Departments of SurgeryDiagnostic Imaging and Nuclear Medicine, Graduate School of Medicine, Kyoto UniversityDepartment of Biostatistics, Kyoto University School of Public Health, Kyoto, Japan.
Hepatol Res. 2011 Apr;41(4):303-9. doi: 10.1111/j.1872-034X.2010.00770.x. Epub 2011 Jan 30.
Transcatheter arterial chemoembolization (TACE) is an established treatment for unresectable hepatocellular carcinoma (HCC). However, it is unclear which chemotherapeutic agent should be selected for TACE. The aim of this study was to compare the efficacy of cisplatin (CDDP) with that of epirubicin (EPI) in TACE for patients with unresectable or relapsed HCC.
We performed a historical cohort study involving 131 patients treated with a first TACE, defined as either an initial treatment for previously untreated HCC or a first treatment for relapsed HCC after curative resections or ablations.
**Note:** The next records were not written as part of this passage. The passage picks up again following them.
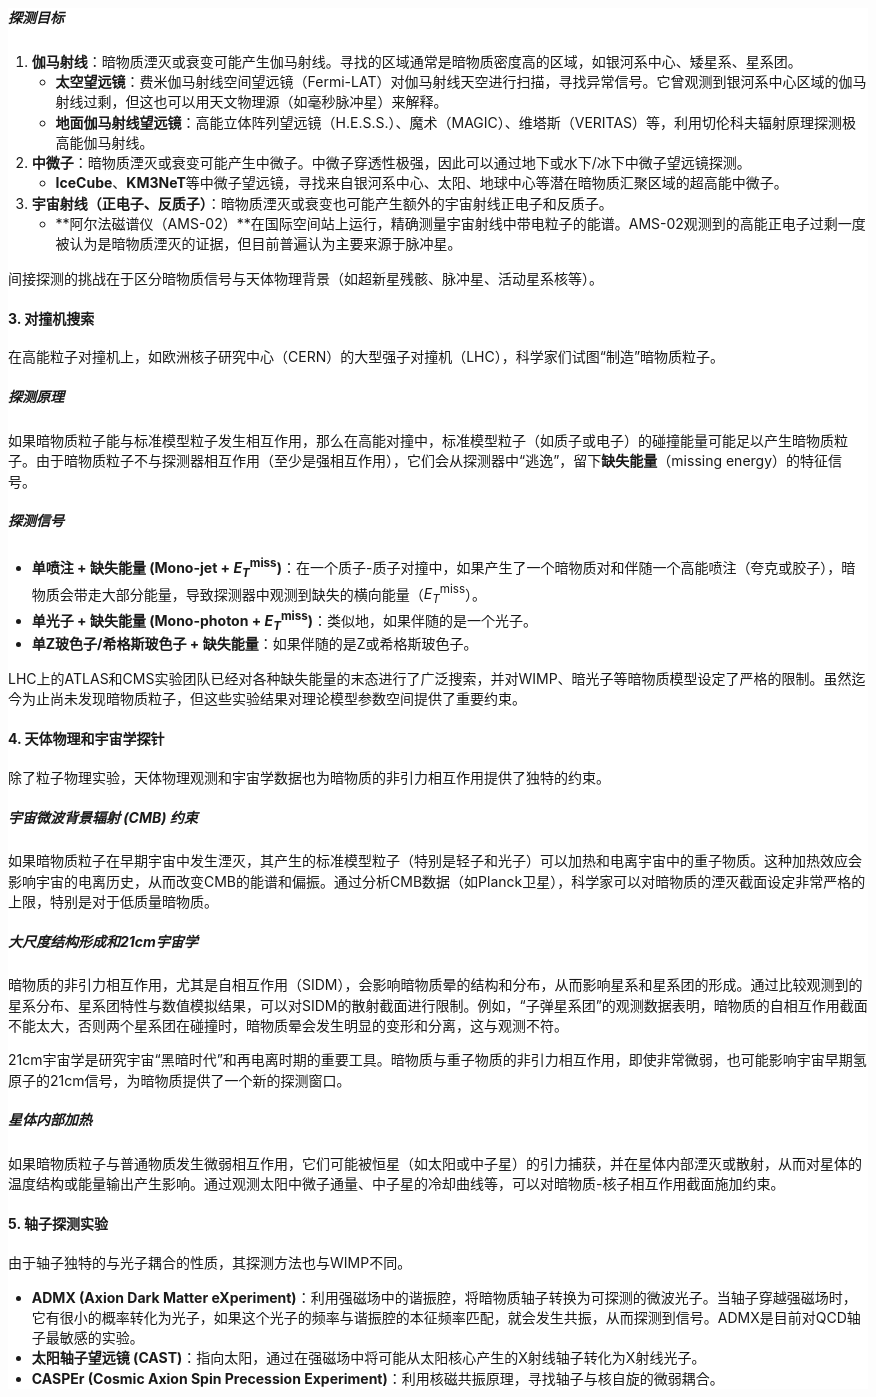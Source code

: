 ##### 探测目标

1.  **伽马射线**：暗物质湮灭或衰变可能产生伽马射线。寻找的区域通常是暗物质密度高的区域，如银河系中心、矮星系、星系团。
    *   **太空望远镜**：费米伽马射线空间望远镜（Fermi-LAT）对伽马射线天空进行扫描，寻找异常信号。它曾观测到银河系中心区域的伽马射线过剩，但这也可以用天文物理源（如毫秒脉冲星）来解释。
    *   **地面伽马射线望远镜**：高能立体阵列望远镜（H.E.S.S.）、魔术（MAGIC）、维塔斯（VERITAS）等，利用切伦科夫辐射原理探测极高能伽马射线。
2.  **中微子**：暗物质湮灭或衰变可能产生中微子。中微子穿透性极强，因此可以通过地下或水下/冰下中微子望远镜探测。
    *   **IceCube**、**KM3NeT**等中微子望远镜，寻找来自银河系中心、太阳、地球中心等潜在暗物质汇聚区域的超高能中微子。
3.  **宇宙射线（正电子、反质子）**：暗物质湮灭或衰变也可能产生额外的宇宙射线正电子和反质子。
    *   **阿尔法磁谱仪（AMS-02）**在国际空间站上运行，精确测量宇宙射线中带电粒子的能谱。AMS-02观测到的高能正电子过剩一度被认为是暗物质湮灭的证据，但目前普遍认为主要来源于脉冲星。

间接探测的挑战在于区分暗物质信号与天体物理背景（如超新星残骸、脉冲星、活动星系核等）。

#### 3. 对撞机搜索

在高能粒子对撞机上，如欧洲核子研究中心（CERN）的大型强子对撞机（LHC），科学家们试图“制造”暗物质粒子。

##### 探测原理

如果暗物质粒子能与标准模型粒子发生相互作用，那么在高能对撞中，标准模型粒子（如质子或电子）的碰撞能量可能足以产生暗物质粒子。由于暗物质粒子不与探测器相互作用（至少是强相互作用），它们会从探测器中“逃逸”，留下**缺失能量**（missing energy）的特征信号。

##### 探测信号

*   **单喷注 + 缺失能量 (Mono-jet + $E_T^{\text{miss}}$)**：在一个质子-质子对撞中，如果产生了一个暗物质对和伴随一个高能喷注（夸克或胶子），暗物质会带走大部分能量，导致探测器中观测到缺失的横向能量（$E_T^{\text{miss}}$）。
*   **单光子 + 缺失能量 (Mono-photon + $E_T^{\text{miss}}$)**：类似地，如果伴随的是一个光子。
*   **单Z玻色子/希格斯玻色子 + 缺失能量**：如果伴随的是Z或希格斯玻色子。

LHC上的ATLAS和CMS实验团队已经对各种缺失能量的末态进行了广泛搜索，并对WIMP、暗光子等暗物质模型设定了严格的限制。虽然迄今为止尚未发现暗物质粒子，但这些实验结果对理论模型参数空间提供了重要约束。

#### 4. 天体物理和宇宙学探针

除了粒子物理实验，天体物理观测和宇宙学数据也为暗物质的非引力相互作用提供了独特的约束。

##### 宇宙微波背景辐射 (CMB) 约束

如果暗物质粒子在早期宇宙中发生湮灭，其产生的标准模型粒子（特别是轻子和光子）可以加热和电离宇宙中的重子物质。这种加热效应会影响宇宙的电离历史，从而改变CMB的能谱和偏振。通过分析CMB数据（如Planck卫星），科学家可以对暗物质的湮灭截面设定非常严格的上限，特别是对于低质量暗物质。

##### 大尺度结构形成和21cm宇宙学

暗物质的非引力相互作用，尤其是自相互作用（SIDM），会影响暗物质晕的结构和分布，从而影响星系和星系团的形成。通过比较观测到的星系分布、星系团特性与数值模拟结果，可以对SIDM的散射截面进行限制。例如，“子弹星系团”的观测数据表明，暗物质的自相互作用截面不能太大，否则两个星系团在碰撞时，暗物质晕会发生明显的变形和分离，这与观测不符。

21cm宇宙学是研究宇宙“黑暗时代”和再电离时期的重要工具。暗物质与重子物质的非引力相互作用，即使非常微弱，也可能影响宇宙早期氢原子的21cm信号，为暗物质提供了一个新的探测窗口。

##### 星体内部加热

如果暗物质粒子与普通物质发生微弱相互作用，它们可能被恒星（如太阳或中子星）的引力捕获，并在星体内部湮灭或散射，从而对星体的温度结构或能量输出产生影响。通过观测太阳中微子通量、中子星的冷却曲线等，可以对暗物质-核子相互作用截面施加约束。

#### 5. 轴子探测实验

由于轴子独特的与光子耦合的性质，其探测方法也与WIMP不同。

*   **ADMX (Axion Dark Matter eXperiment)**：利用强磁场中的谐振腔，将暗物质轴子转换为可探测的微波光子。当轴子穿越强磁场时，它有很小的概率转化为光子，如果这个光子的频率与谐振腔的本征频率匹配，就会发生共振，从而探测到信号。ADMX是目前对QCD轴子最敏感的实验。
*   **太阳轴子望远镜 (CAST)**：指向太阳，通过在强磁场中将可能从太阳核心产生的X射线轴子转化为X射线光子。
*   **CASPEr (Cosmic Axion Spin Precession Experiment)**：利用核磁共振原理，寻找轴子与核自旋的微弱耦合。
Efficacy was estimated as the response rate (RR) and it was adjusted for the confounding factors that were defined in this study.
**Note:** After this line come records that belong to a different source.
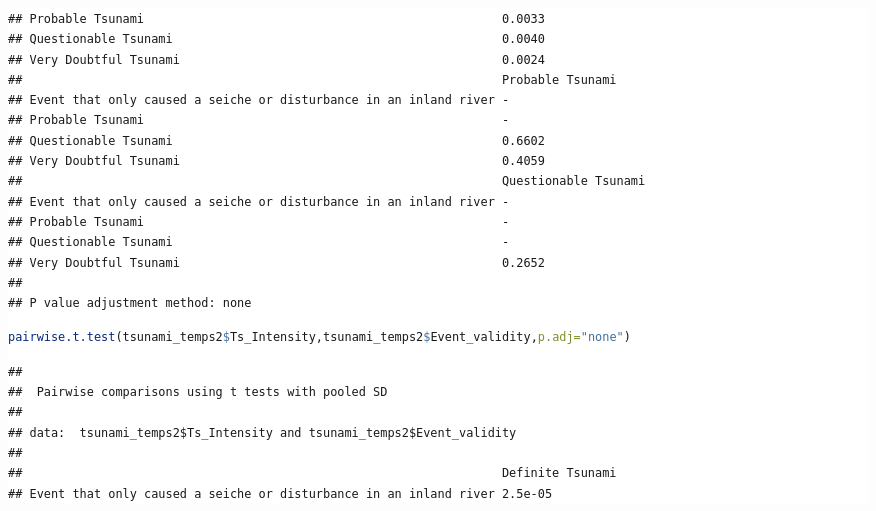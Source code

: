     ## Probable Tsunami                                                  0.0033                                                           
    ## Questionable Tsunami                                              0.0040                                                           
    ## Very Doubtful Tsunami                                             0.0024                                                           
    ##                                                                   Probable Tsunami
    ## Event that only caused a seiche or disturbance in an inland river -               
    ## Probable Tsunami                                                  -               
    ## Questionable Tsunami                                              0.6602          
    ## Very Doubtful Tsunami                                             0.4059          
    ##                                                                   Questionable Tsunami
    ## Event that only caused a seiche or disturbance in an inland river -                   
    ## Probable Tsunami                                                  -                   
    ## Questionable Tsunami                                              -                   
    ## Very Doubtful Tsunami                                             0.2652              
    ## 
    ## P value adjustment method: none

``` r
pairwise.t.test(tsunami_temps2$Ts_Intensity,tsunami_temps2$Event_validity,p.adj="none")
```

    ## 
    ##  Pairwise comparisons using t tests with pooled SD 
    ## 
    ## data:  tsunami_temps2$Ts_Intensity and tsunami_temps2$Event_validity 
    ## 
    ##                                                                   Definite Tsunami
    ## Event that only caused a seiche or disturbance in an inland river 2.5e-05         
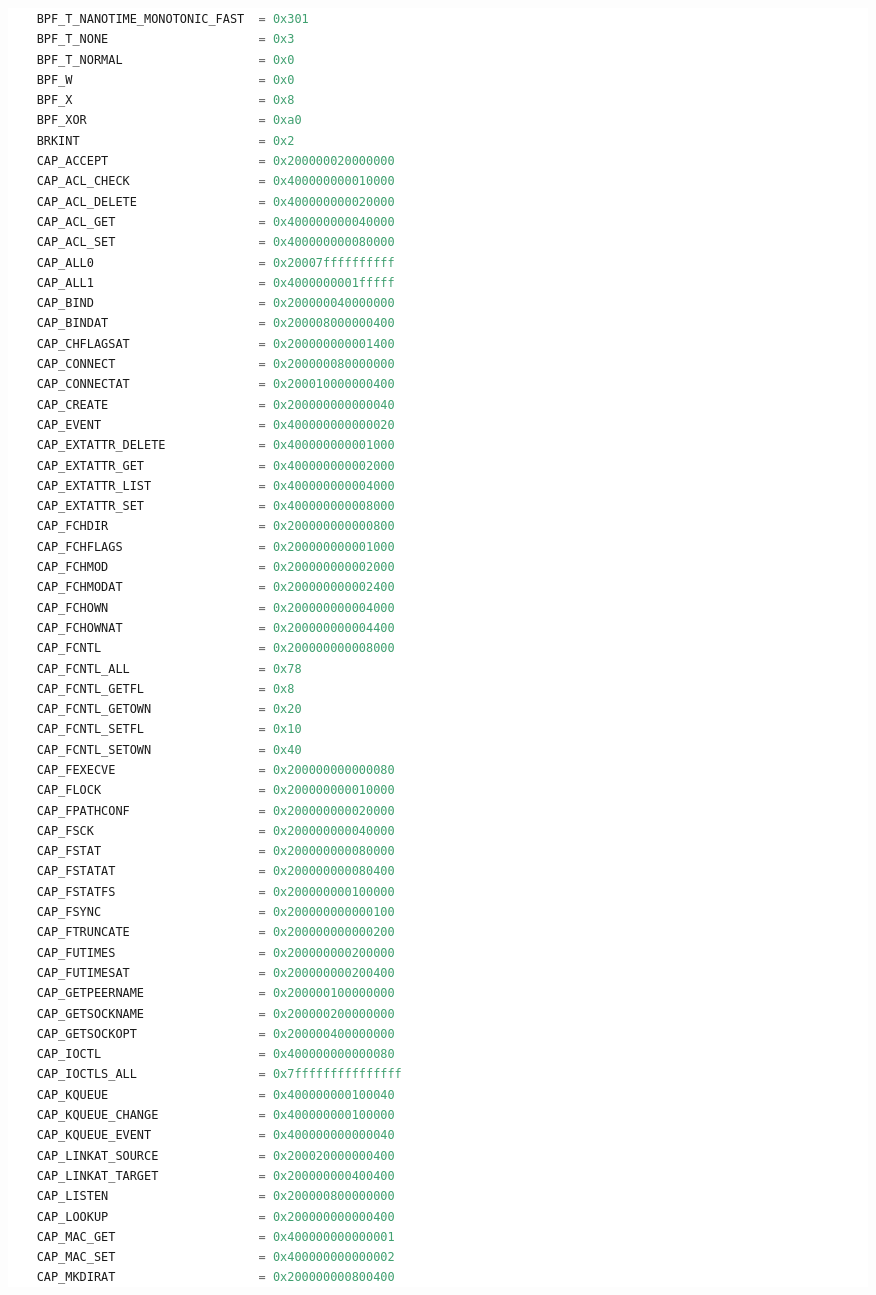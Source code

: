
 ```go
	BPF_T_NANOTIME_MONOTONIC_FAST  = 0x301
	BPF_T_NONE                     = 0x3
	BPF_T_NORMAL                   = 0x0
	BPF_W                          = 0x0
	BPF_X                          = 0x8
	BPF_XOR                        = 0xa0
	BRKINT                         = 0x2
	CAP_ACCEPT                     = 0x200000020000000
	CAP_ACL_CHECK                  = 0x400000000010000
	CAP_ACL_DELETE                 = 0x400000000020000
	CAP_ACL_GET                    = 0x400000000040000
	CAP_ACL_SET                    = 0x400000000080000
	CAP_ALL0                       = 0x20007ffffffffff
	CAP_ALL1                       = 0x4000000001fffff
	CAP_BIND                       = 0x200000040000000
	CAP_BINDAT                     = 0x200008000000400
	CAP_CHFLAGSAT                  = 0x200000000001400
	CAP_CONNECT                    = 0x200000080000000
	CAP_CONNECTAT                  = 0x200010000000400
	CAP_CREATE                     = 0x200000000000040
	CAP_EVENT                      = 0x400000000000020
	CAP_EXTATTR_DELETE             = 0x400000000001000
	CAP_EXTATTR_GET                = 0x400000000002000
	CAP_EXTATTR_LIST               = 0x400000000004000
	CAP_EXTATTR_SET                = 0x400000000008000
	CAP_FCHDIR                     = 0x200000000000800
	CAP_FCHFLAGS                   = 0x200000000001000
	CAP_FCHMOD                     = 0x200000000002000
	CAP_FCHMODAT                   = 0x200000000002400
	CAP_FCHOWN                     = 0x200000000004000
	CAP_FCHOWNAT                   = 0x200000000004400
	CAP_FCNTL                      = 0x200000000008000
	CAP_FCNTL_ALL                  = 0x78
	CAP_FCNTL_GETFL                = 0x8
	CAP_FCNTL_GETOWN               = 0x20
	CAP_FCNTL_SETFL                = 0x10
	CAP_FCNTL_SETOWN               = 0x40
	CAP_FEXECVE                    = 0x200000000000080
	CAP_FLOCK                      = 0x200000000010000
	CAP_FPATHCONF                  = 0x200000000020000
	CAP_FSCK                       = 0x200000000040000
	CAP_FSTAT                      = 0x200000000080000
	CAP_FSTATAT                    = 0x200000000080400
	CAP_FSTATFS                    = 0x200000000100000
	CAP_FSYNC                      = 0x200000000000100
	CAP_FTRUNCATE                  = 0x200000000000200
	CAP_FUTIMES                    = 0x200000000200000
	CAP_FUTIMESAT                  = 0x200000000200400
	CAP_GETPEERNAME                = 0x200000100000000
	CAP_GETSOCKNAME                = 0x200000200000000
	CAP_GETSOCKOPT                 = 0x200000400000000
	CAP_IOCTL                      = 0x400000000000080
	CAP_IOCTLS_ALL                 = 0x7fffffffffffffff
	CAP_KQUEUE                     = 0x400000000100040
	CAP_KQUEUE_CHANGE              = 0x400000000100000
	CAP_KQUEUE_EVENT               = 0x400000000000040
	CAP_LINKAT_SOURCE              = 0x200020000000400
	CAP_LINKAT_TARGET              = 0x200000000400400
	CAP_LISTEN                     = 0x200000800000000
	CAP_LOOKUP                     = 0x200000000000400
	CAP_MAC_GET                    = 0x400000000000001
	CAP_MAC_SET                    = 0x400000000000002
	CAP_MKDIRAT                    = 0x200000000800400
```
The RR were 62.5% (20/32) for the first TACE with CDDP and 51.5% (51/99) for that with EPI. In the adjusted analysis for a history of hepatectomy, percutaneous treatment combined with TACE and tumor factors, the odds ratio was 1.72 (95% confidence interval [CI] = 0.70-4.48). However, a test for interaction between the number of tumors and the chemotherapeutic agent was statistically significant (P = 0.016). In multiple HCC, the RR were 66.7% (10/17) for CDDP and 39.6% (30/46) for EPI. The odds ratio was 4.11 (95% CI = 1.14-17.2).
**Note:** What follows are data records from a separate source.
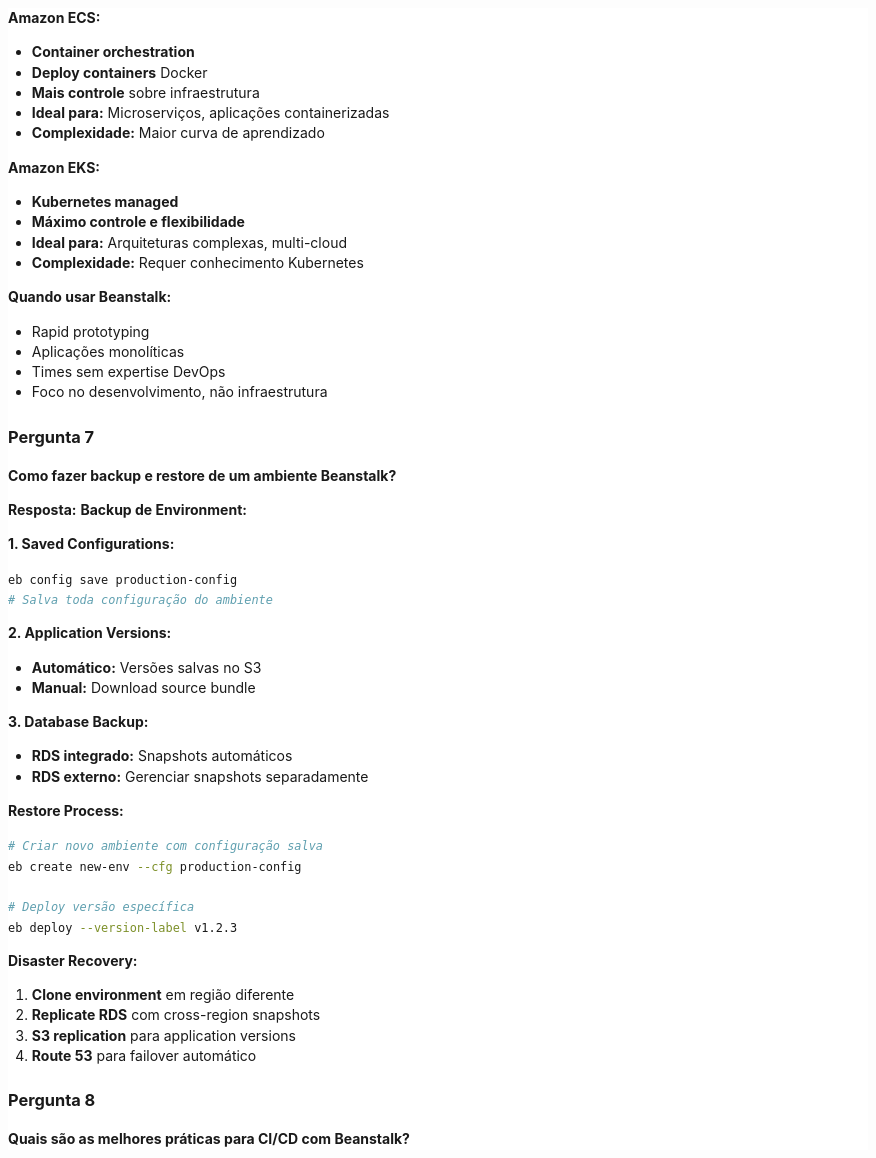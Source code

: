 **Amazon ECS:**
- **Container orchestration**
- **Deploy containers** Docker
- **Mais controle** sobre infraestrutura
- **Ideal para:** Microserviços, aplicações containerizadas
- **Complexidade:** Maior curva de aprendizado

**Amazon EKS:**
- **Kubernetes managed**
- **Máximo controle e flexibilidade**
- **Ideal para:** Arquiteturas complexas, multi-cloud
- **Complexidade:** Requer conhecimento Kubernetes

**Quando usar Beanstalk:**
- Rapid prototyping
- Aplicações monolíticas
- Times sem expertise DevOps
- Foco no desenvolvimento, não infraestrutura

### Pergunta 7
**Como fazer backup e restore de um ambiente Beanstalk?**

**Resposta:**
**Backup de Environment:**

**1. Saved Configurations:**
```bash
eb config save production-config
# Salva toda configuração do ambiente
```

**2. Application Versions:**
- **Automático:** Versões salvas no S3
- **Manual:** Download source bundle

**3. Database Backup:**
- **RDS integrado:** Snapshots automáticos
- **RDS externo:** Gerenciar snapshots separadamente

**Restore Process:**
```bash
# Criar novo ambiente com configuração salva
eb create new-env --cfg production-config

# Deploy versão específica
eb deploy --version-label v1.2.3
```

**Disaster Recovery:**
1. **Clone environment** em região diferente
2. **Replicate RDS** com cross-region snapshots
3. **S3 replication** para application versions
4. **Route 53** para failover automático

### Pergunta 8
**Quais são as melhores práticas para CI/CD com Beanstalk?**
CDDP may be more effective than EPI in TACE for multiple HCC. A randomized controlled study is needed to clarify the efficacy of CDDP in TACE in patients with multiple HCC.
经导管动脉化疗栓塞术(TACE)是治疗不可切除肝细胞癌(HCC)的一种既定方法。然而,尚不清楚 TACE 应选择哪种化疗药物。本研究旨在比较顺铂(CDDP)与表柔比星(EPI)在不可切除或复发性 HCC 患者 TACE 中的疗效。
我们进行了一项历史队列研究,共纳入 131 例接受首次 TACE 治疗的患者,定义为初治或根治性切除或消融后复发的 HCC 患者。采用调整后的疗效评估指标,包括反应率(RR)。并对本研究中定义的混杂因素进行了调整。
CDDP 组的 RR 为 62.5%(20/32),EPI 组为 51.5%(51/99)。在调整了肝切除术史、经皮治疗联合 TACE 及肿瘤因素后,OR 值为 1.72(95%CI=0.70-4.48)。但是,两种化疗药物与肿瘤数量之间的交互作用检验具有统计学意义(P=0.016)。在多发性 HCC 中,CDDP 组的 RR 为 66.7%(10/17),EPI 组为 39.6%(30/46)。OR 值为 4.11(95%CI=1.14-17.2)。
在多发性 HCC 的 TACE 中,CDDP 可能比 EPI 更有效。需要进行随机对照研究以明确 CDDP 在多发性 HCC 患者 TACE 中的疗效。